Prose and Poetry from Web del Sol


 

CELEBRITY

Why do we claim your celebrity,
coming only as it did with your winter
death? In February, after the memorial service—
though not the burial, which won't come until
spring when the ground's warm as milk or epidermis—
we clot outside the church, form groves
against the wind, and pass your name around
like a plate. Mrs. Des Rochers—the obligatory
blue-haired lady with the spot on her head in the shape of Elvis
Costello or Jesus—wants us to believe she's been crying
but we all know better, the shared wisdom of the town
and of the winter moving through us like a charge,
like we had all joined hands to make a chain
and the one on each end would reach
to the electric mouth of the hand dryer
shiny in the men's bathroom on the first floor
of the old Houghton High School building
that’s now a cluttered ruin.

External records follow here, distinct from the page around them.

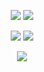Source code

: <div align="center">
 
<a href="https://yoopark.github.io"><img src="https://img.shields.io/badge/-Devlog-black?style=for-the-badge" /></a> <a href="https://yoopark.github.io"><img src="https://img.shields.io/badge/-Portfolio-black?style=for-the-badge" /></a> 
 
 <a href="https://gist.github.com/yoopark/71882b248ff6ad53bee9a2beac079c68"><img src="https://img.shields.io/badge/-I'm%20a%20night%20%F0%9F%A6%89-grey?style=flat-square" /></a> <img src="https://img.shields.io/badge/-Be%20a%20specialist%20first.-informational?style=flat-square" />  
 
 <img src="http://mazassumnida.wtf/api/mini/generate_badge?boj=yopark"/>

</div>
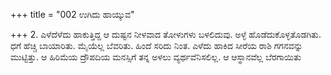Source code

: +++
title = "002 ಉಗಿದು ಹಾಯ್ಕುವ"

+++
2. ಎಳೆದೆಳೆದು ಹಾಕುತ್ತಿದ್ದ ಆ ದುಷ್ಟನ ನೀಳವಾದ ತೋಳುಗಳು ಬಳಲಿದುವು. ಅಳ್ಳೆ ಹೊಡೆದುಕೊಳ್ಳತೊಡಗಿತು. ಧಗೆ ಹೆಚ್ಚಿ ಬಾಯಾರಿತು. ಮೈಯೆಲ್ಲ ಬೆವರಿತು. ಹಿಂದೆ ಸರಿದು ನಿಂತ. ಎಳೆದು ಹಾಕಿದ ಸೀರೆಯ ರಾಶಿ ಗಗನವನ್ನು ಮುಟ್ಟಿತ್ತು. ಆ ಹಿರಿಮೆಯ ದ್ರೌಪದಿಯ ಮನಸ್ಸಿಗೆ ತನ್ನ ಅಳಲು ವ್ಯರ್ಥವೆನಿಸಲಿಲ್ಲ. ಆ ಆಸ್ಥಾನವೆಲ್ಲ ಬೆರಗಾಯಿತು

You'd huck your voice
around in class like you would a hoop
and get us all to move with you
to the bathroom, no spit-dirty chickens now
to put our mettle to your test. How
if we all held hands, that lusty electric mix
would assure and course right through us
like you coursed through the ice
and down through the lake
until you reflected off the bottom
in your one great flash bulb
terror of a moment
and maybe we would see your face
scouring the bottom of the ice
like curlers with their brushes do
or cartoonish talk show guests, elbowing
the inside curve of the television screen
and when one of us broke the electric link,
we'd all feel the jolt that was I thought, like birth
or death, a shock and something new.